The issue resolved and resumed around 00:30 UTC 24/5/2023. For those affected devices, we can confirmed there are coming back online gradually and all devices have come back online at about 01:45 UTC 24/5/2023.
For any IC2 users still found their devices offline in IC2 and suspect the issue are related to the IC2 services , few free to open a support ticket for support team to check.
At approximately 00:04 UTC on 24 May 2023, a maintenance fix was deployed to all “planets”. The deployment of the fix is supposed to be transparent to our users and have no negative impact on the system. However, as the deployments were made on all planets at approximately the same time, they caused all devices on all planets to send their report data to the system at the same time. The volume of incoming report data overloaded the system’s device communication cluster. The cluster became unresponsive to devices. Devices began to initiate re-authentication with the system. However, the cluster was too busy to process all the device reauthentication requests in time. As a result, the system began to incorrectly treat devices as offline.
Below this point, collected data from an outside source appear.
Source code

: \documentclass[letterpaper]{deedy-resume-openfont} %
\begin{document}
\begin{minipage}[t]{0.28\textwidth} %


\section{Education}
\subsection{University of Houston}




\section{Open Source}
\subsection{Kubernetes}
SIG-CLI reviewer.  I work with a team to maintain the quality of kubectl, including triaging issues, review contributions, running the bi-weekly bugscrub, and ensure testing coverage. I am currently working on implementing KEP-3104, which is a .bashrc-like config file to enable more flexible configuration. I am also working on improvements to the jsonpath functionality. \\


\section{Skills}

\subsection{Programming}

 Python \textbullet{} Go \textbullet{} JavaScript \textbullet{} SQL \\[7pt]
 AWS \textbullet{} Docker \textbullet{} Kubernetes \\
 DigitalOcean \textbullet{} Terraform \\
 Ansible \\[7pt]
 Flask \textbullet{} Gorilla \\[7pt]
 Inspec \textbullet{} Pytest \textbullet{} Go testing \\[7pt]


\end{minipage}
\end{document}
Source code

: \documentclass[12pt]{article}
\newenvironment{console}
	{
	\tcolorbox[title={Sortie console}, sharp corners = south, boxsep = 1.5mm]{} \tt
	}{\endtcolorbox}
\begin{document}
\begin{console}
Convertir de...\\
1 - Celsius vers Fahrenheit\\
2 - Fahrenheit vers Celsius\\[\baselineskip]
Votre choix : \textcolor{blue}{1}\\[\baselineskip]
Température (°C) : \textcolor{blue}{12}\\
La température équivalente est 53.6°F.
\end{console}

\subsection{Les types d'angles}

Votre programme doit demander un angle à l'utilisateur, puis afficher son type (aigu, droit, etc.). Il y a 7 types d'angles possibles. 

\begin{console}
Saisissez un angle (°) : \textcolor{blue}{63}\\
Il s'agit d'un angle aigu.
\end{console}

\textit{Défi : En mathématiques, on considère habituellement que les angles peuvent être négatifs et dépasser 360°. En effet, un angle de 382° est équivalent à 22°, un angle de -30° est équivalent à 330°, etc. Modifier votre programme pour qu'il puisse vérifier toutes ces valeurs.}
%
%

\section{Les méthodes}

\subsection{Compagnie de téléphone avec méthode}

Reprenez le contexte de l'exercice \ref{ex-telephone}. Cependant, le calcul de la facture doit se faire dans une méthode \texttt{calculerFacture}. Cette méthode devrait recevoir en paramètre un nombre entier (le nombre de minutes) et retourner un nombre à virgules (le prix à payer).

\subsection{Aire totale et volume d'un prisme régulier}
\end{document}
At 00:30, the system stopped requesting devices to send their report data. The cluster load started to decrease. The cluster started to process the re-authentication requests from the devices. Devices gradually and slowly came back online. At about 01:23, more resources were added to the cluster to speed up re-authentication. At around 01:45, all devices were back online.
To prevent the same problem from occurring again,
Fixes will not be applied to more than one planet at a time;
More spare resources have been added to the communications cluster so that it can cope with an increase in load.
If an abnormally high number of authentications are detected, the system will stop identifying devices as offline to avoid potential false alarms.
Date: 2023-10-11
Time:
Entire IC2 = since 08:23 UTC
Partial of Mars planet = since 07:35 UTC
Issue #1: The IC2 live queries and operations are not working. Issue #2: Users are reporting devices are randomly appearing offline and online.
Progress:
The InControl and Engineering teams are working on to resolve the issue now. Most of the planets are recovering, while partial of the Mars users are still affected.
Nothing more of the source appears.